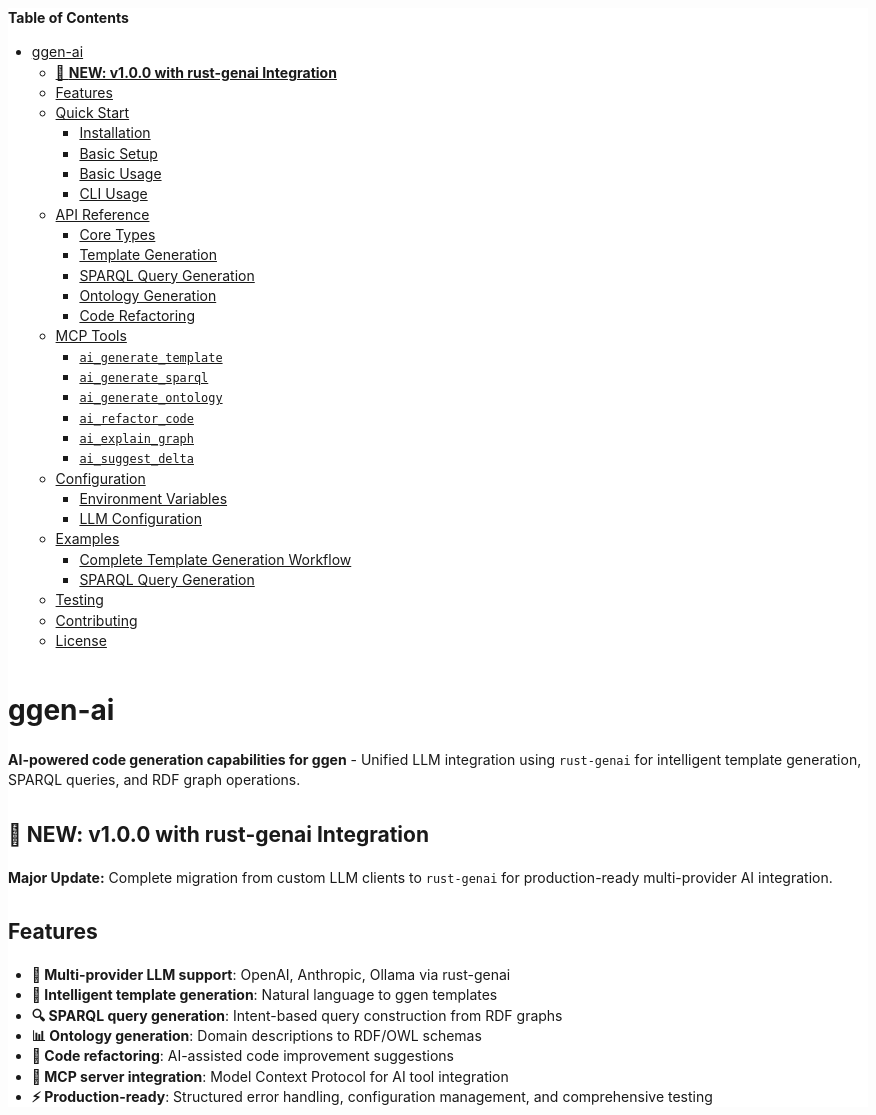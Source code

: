 

**Table of Contents**

- [ggen-ai](#ggen-ai)
  - [🚀 **NEW: v1.0.0 with rust-genai Integration**](#-new-v100-with-rust-genai-integration)
  - [Features](#features)
  - [Quick Start](#quick-start)
    - [Installation](#installation)
    - [Basic Setup](#basic-setup)
    - [Basic Usage](#basic-usage)
    - [CLI Usage](#cli-usage)
  - [API Reference](#api-reference)
    - [Core Types](#core-types)
    - [Template Generation](#template-generation)
    - [SPARQL Query Generation](#sparql-query-generation)
    - [Ontology Generation](#ontology-generation)
    - [Code Refactoring](#code-refactoring)
  - [MCP Tools](#mcp-tools)
    - [`ai_generate_template`](#ai_generate_template)
    - [`ai_generate_sparql`](#ai_generate_sparql)
    - [`ai_generate_ontology`](#ai_generate_ontology)
    - [`ai_refactor_code`](#ai_refactor_code)
    - [`ai_explain_graph`](#ai_explain_graph)
    - [`ai_suggest_delta`](#ai_suggest_delta)
  - [Configuration](#configuration)
    - [Environment Variables](#environment-variables)
    - [LLM Configuration](#llm-configuration)
  - [Examples](#examples)
    - [Complete Template Generation Workflow](#complete-template-generation-workflow)
    - [SPARQL Query Generation](#sparql-query-generation-1)
  - [Testing](#testing)
  - [Contributing](#contributing)
  - [License](#license)



# ggen-ai

**AI-powered code generation capabilities for ggen** - Unified LLM integration using `rust-genai` for intelligent template generation, SPARQL queries, and RDF graph operations.

## 🚀 **NEW: v1.0.0 with rust-genai Integration**

**Major Update:** Complete migration from custom LLM clients to `rust-genai` for production-ready multi-provider AI integration.

## Features

- **🔧 Multi-provider LLM support**: OpenAI, Anthropic, Ollama via rust-genai
- **🤖 Intelligent template generation**: Natural language to ggen templates
- **🔍 SPARQL query generation**: Intent-based query construction from RDF graphs
- **📊 Ontology generation**: Domain descriptions to RDF/OWL schemas
- **🔄 Code refactoring**: AI-assisted code improvement suggestions
- **🎪 MCP server integration**: Model Context Protocol for AI tool integration
- **⚡ Production-ready**: Structured error handling, configuration management, and comprehensive testing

------------------------

▶ _WHAT YOU NEED TO DO_:
Where the string "Complete" appears in a line of the entries above, return that line.

▶ _TASK RESULT_:
    - [Complete Template Generation Workflow](#complete-template-generation-workflow)
**Major Update:** Complete migration from custom LLM clients to `rust-genai` for production-ready multi-provider AI integration.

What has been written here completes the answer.